Plus One(3)

By: Aleatha Romig


Maybe I could make up an accident like the one Kurt’s friend had. Would two ski accidents be too coincidental?

As I ride the special elevator up to Gaston’s and tap my finger against my chin, I contemplate possible stories. Perhaps in a series of unfortunate events, Timothy stepped off the curb and got hit by a car. I practice the story in my head. “It was so sad. He never saw the taxi and it didn’t see him. You know how traffic is in the city…”

A smile forms as I add gory details: broken leg, arm, and maybe a rib or two. That could work, but depending when the wedding is, this terrible accident would need to happen soon. My mood lightens as I ponder the consequences of his morbid demise. No, not demise. Just an injury. The pieces start to fall in place. Timothy’s make-believe accident could be more beneficial than just saving him from the wedding. It could also save me. After all, what kind of a girlfriend would I be if I left my nonexistent boyfriend alone to recuperate from his pretend accident?

As the elevator doors open, a smidgen of relief fills me. Just as quickly, the thoughts of my cousin’s wedding and ex-boyfriend’s injury fade away into the chic ambiance of Gaston’s. Stepping into the dimly lit foyer, I’m enthralled with the decor. High above, the ceiling is filled with small, twinkling lights mimicking a starry sky. Near the entrance the hostess stands in a pool of blue light. The couple who rode the elevator with me moves ahead and speaks to her.

Not only must guests clear the sentry on the first floor, we also must make it past this woman to get inside. As I wait, I gaze toward the wide archway leading to the prize—Gaston’s. My breath catches as I take in the beauty. Beyond the array of tables covered in linen and lit by flickering candles, the walls don’t exist. Instead, they’re made up of floor-to-ceiling windows filled with the most beautiful view I’ve ever seen.

Through the glass, the sunset’s final orange and purple blush beams from the horizon, illuminating the restaurant and showering it in a bronze glow. Outside, the windows of Manhattan’s buildings blaze in radiant glory.

Even after nearly three years, I can’t help but marvel that this is where I live, that the grandeur of New York is all around me.

“Miss?”

The hostess brings my attention back to my mission at hand—getting inside the archway. “Yes, I’m here to meet Shana Price.

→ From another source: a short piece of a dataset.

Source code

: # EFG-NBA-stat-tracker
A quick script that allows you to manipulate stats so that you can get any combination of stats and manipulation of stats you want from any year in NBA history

I believe we have a six o’clock reservation.”

After a quick search of the electronic tablet, the hostess smiles. “Yes, I see the reservation. Let me show you to your table. Ms. Price is already seated.”

I follow the petite hostess as she weaves between tables. Even at this early hour, most of the seats are filling with happy patrons. Their hushed murmurs add to the posh feel as I think about Shana.

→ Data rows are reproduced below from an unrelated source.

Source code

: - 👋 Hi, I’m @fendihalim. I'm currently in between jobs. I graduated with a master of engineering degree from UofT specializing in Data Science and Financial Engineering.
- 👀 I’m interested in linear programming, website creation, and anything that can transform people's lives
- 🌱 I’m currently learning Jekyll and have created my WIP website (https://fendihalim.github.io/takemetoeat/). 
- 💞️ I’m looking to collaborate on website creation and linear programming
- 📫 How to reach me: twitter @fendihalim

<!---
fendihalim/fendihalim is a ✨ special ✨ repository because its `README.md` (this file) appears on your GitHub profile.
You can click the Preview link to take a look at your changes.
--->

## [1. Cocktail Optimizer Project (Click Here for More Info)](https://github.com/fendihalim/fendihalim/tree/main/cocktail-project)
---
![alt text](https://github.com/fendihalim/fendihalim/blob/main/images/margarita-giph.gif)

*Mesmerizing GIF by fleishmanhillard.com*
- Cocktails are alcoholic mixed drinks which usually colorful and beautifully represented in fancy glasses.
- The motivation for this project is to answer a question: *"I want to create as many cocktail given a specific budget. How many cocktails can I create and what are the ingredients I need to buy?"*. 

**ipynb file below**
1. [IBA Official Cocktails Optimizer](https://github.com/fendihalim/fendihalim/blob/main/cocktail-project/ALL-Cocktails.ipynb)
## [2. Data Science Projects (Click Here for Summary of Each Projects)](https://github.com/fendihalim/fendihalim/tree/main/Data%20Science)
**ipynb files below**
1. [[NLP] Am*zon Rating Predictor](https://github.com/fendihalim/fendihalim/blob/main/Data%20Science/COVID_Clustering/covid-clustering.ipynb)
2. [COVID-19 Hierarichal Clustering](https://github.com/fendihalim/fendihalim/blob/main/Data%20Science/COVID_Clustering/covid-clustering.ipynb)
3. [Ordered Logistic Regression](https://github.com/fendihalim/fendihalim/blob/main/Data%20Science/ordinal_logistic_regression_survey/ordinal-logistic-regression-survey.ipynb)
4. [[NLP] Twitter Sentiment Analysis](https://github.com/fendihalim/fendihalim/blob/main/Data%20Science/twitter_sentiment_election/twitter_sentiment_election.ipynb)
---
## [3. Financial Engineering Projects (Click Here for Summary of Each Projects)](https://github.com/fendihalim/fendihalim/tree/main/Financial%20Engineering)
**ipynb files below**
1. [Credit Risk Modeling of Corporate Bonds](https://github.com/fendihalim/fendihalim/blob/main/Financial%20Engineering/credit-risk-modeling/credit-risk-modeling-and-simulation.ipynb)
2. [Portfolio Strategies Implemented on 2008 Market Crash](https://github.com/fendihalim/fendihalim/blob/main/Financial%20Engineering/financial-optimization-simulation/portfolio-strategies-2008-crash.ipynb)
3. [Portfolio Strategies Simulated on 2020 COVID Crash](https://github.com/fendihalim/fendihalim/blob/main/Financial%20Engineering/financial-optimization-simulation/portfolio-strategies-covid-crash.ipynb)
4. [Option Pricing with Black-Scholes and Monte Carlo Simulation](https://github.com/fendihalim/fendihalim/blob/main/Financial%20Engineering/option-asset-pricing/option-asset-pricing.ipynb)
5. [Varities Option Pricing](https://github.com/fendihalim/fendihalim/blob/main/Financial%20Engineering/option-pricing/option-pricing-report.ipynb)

We’ve been roommates since we both moved to New York. It was a lucky match. Both recent college graduates and from small towns, we were paired by a realtor site when we both followed our dream jobs to the big city.

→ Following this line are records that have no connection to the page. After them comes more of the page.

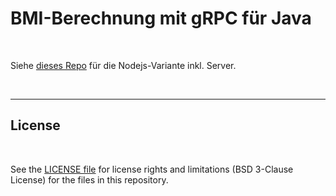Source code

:# BMI-Berechnung mit gRPC für Java #

<br>

Siehe [dieses Repo](https://github.com/MDecker-MobileComputing/Nodejs_gRPC_BMI) für die Nodejs-Variante inkl. Server.

<br>

----

## License ##

<br>

See the [LICENSE file](LICENSE.md) for license rights and limitations (BSD 3-Clause License)
for the files in this repository.

<br>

My job is with Buchanan and Willis Pharmaceuticals while hers is with Saks. Yes, Saks Fifth Avenue, as in the one on the actual Fifth Avenue in Manhattan. Though if you saw Shana, you would swear she looked like a model, her dream job is being a buyer.

When she’s not in New York, she’s flying to fashion shows and inspecting textile companies.

After receiving her text earlier today, I texted back and asked why we were going to Gaston’s and how in the world she got a table. Her answer was that we’re celebrating and money talks.

I’ve heard that before about money; however, as I gaze around the upscale surroundings, I’m pretty sure that even if all my money got together and shouted, it would barely make a whisper compared to the monetary clamor of the other patrons.

Near a large window filled with the majestic skyline, I spot Shana. When our eyes meet, her perpetual smile grows and her arm pops up as she waves my direction.

“Your table,” the hostess says as she pulls back my chair.

“Thank you.”

The hostess’s response is a quick nod—maybe only the movement of her chin, it’s hard to be sure—and a pivot as she disappears into the maze of tables.

“I’m so happy you could meet me,” Shana says with her blue eyes sparkling.

I shake my head as I lift the satin napkin. “What in the world happened? Did you win the lottery?” I lean closer. “I didn’t know you even played.”

“I don’t, but I did.”

“I’m so confused.”

“Well, it was kind of like winning the lottery and we need to celebrate.”

The word celebrate brings back memories of Scarlett’s wedding. I push the thought of my mother’s call away and concentrate on Shana. As I do, the slippery napkin escapes my hold. Quickly, I slide from my seat to retrieve it.